(Collected data)

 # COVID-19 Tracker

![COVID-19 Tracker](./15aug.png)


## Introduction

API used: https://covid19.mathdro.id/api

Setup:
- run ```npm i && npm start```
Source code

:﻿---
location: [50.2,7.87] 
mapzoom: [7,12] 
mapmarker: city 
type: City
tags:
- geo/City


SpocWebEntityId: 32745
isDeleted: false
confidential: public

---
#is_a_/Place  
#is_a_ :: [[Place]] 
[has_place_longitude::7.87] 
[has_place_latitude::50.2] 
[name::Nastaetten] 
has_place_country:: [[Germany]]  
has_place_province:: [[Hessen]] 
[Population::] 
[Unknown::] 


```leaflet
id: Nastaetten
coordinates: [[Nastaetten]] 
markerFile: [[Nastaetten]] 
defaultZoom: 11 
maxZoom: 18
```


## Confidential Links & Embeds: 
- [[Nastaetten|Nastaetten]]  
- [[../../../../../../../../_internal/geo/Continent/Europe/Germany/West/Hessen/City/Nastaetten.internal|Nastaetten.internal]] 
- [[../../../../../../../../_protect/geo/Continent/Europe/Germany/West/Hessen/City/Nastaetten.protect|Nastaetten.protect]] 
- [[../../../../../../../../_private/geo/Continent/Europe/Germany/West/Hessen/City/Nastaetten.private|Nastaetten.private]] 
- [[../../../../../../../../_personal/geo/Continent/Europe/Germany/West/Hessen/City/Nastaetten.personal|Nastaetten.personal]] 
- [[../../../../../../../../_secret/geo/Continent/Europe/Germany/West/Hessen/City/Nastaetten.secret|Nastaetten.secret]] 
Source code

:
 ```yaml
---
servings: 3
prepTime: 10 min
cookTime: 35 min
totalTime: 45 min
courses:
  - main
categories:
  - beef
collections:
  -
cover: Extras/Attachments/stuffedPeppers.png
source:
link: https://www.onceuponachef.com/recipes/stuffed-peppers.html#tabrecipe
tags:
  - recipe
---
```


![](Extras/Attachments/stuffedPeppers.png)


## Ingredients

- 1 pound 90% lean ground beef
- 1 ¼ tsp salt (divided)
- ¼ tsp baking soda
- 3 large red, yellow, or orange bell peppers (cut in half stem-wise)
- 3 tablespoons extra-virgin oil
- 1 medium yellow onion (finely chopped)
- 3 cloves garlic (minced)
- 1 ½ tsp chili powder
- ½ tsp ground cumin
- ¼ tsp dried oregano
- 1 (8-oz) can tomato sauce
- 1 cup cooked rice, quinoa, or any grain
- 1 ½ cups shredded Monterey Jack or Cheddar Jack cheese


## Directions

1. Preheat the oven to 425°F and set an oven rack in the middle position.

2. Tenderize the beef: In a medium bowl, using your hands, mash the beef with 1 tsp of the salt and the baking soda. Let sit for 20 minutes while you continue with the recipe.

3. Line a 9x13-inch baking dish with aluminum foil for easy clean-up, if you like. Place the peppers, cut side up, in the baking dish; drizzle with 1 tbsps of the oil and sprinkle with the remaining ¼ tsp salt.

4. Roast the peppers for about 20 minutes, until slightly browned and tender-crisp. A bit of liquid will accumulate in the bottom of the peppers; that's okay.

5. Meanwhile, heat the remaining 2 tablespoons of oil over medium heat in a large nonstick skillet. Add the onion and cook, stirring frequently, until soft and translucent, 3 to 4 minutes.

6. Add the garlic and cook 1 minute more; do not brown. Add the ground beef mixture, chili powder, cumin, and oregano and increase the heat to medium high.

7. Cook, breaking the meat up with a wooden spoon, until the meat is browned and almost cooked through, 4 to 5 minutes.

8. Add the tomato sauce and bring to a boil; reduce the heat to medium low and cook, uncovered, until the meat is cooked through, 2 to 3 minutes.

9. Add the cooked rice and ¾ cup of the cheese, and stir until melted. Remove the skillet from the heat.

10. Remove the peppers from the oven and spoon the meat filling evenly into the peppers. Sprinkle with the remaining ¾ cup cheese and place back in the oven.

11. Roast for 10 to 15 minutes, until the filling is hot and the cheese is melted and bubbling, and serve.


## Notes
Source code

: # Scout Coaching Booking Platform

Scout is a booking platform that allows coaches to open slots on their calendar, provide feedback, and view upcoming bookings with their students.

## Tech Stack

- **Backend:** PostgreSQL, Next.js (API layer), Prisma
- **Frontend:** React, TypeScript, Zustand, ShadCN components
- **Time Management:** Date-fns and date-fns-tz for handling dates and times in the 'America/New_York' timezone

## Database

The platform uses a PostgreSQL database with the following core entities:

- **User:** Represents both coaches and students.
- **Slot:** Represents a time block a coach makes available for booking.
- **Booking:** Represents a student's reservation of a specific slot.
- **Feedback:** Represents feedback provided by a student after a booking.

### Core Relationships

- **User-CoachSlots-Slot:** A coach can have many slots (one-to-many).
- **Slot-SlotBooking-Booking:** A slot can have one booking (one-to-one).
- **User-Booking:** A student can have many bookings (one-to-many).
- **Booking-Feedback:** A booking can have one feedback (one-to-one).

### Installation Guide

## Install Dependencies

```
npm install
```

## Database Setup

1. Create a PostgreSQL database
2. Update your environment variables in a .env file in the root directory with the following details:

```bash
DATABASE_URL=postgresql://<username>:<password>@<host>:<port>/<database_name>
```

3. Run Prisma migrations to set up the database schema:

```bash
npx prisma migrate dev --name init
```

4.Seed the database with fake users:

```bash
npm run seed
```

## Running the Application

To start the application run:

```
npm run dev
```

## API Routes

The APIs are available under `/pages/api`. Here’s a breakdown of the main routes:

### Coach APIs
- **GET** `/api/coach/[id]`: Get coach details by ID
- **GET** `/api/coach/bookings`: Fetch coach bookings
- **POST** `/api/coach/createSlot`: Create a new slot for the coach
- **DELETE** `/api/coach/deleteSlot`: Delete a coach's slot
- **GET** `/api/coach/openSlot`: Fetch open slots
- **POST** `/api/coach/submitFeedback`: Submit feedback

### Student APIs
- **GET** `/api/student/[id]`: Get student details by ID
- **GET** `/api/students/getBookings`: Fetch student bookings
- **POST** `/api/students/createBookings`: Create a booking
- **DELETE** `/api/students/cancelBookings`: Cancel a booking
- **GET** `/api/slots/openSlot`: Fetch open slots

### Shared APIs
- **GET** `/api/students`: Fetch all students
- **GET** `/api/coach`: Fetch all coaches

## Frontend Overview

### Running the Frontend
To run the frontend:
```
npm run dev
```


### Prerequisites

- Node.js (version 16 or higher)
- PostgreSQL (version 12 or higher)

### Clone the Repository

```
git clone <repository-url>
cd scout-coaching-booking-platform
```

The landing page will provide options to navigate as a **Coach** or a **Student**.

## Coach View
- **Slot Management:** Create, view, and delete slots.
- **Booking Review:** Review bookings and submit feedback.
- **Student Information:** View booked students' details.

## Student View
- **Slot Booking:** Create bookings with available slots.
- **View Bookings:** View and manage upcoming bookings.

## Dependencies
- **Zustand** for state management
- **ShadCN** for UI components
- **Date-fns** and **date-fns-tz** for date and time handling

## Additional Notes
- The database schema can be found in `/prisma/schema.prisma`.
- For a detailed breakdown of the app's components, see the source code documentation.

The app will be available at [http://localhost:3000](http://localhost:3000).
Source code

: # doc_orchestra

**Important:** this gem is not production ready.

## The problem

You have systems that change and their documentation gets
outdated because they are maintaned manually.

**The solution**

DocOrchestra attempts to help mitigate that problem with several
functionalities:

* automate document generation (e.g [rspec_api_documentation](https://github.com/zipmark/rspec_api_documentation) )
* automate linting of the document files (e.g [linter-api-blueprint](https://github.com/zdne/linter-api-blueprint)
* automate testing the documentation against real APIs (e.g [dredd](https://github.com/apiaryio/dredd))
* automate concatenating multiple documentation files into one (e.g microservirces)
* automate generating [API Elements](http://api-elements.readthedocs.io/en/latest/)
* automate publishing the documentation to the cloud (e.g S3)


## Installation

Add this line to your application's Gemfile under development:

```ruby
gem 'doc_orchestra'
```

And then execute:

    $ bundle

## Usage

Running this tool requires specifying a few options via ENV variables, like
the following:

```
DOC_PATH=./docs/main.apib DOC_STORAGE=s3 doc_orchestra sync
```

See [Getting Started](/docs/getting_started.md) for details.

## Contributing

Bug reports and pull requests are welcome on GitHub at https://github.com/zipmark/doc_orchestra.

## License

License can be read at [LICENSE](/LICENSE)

__INSTRUCTIONS FOR THE TASK__:
Return all lines above that mention the word "beef".

__SOLUTION__:
  - beef
- 1 pound 90% lean ground beef
2. Tenderize the beef: In a medium bowl, using your hands, mash the beef with 1 tsp of the salt and the baking soda. Let sit for 20 minutes while you continue with the recipe.
6. Add the garlic and cook 1 minute more; do not brown. Add the ground beef mixture, chili powder, cumin, and oregano and increase the heat to medium high.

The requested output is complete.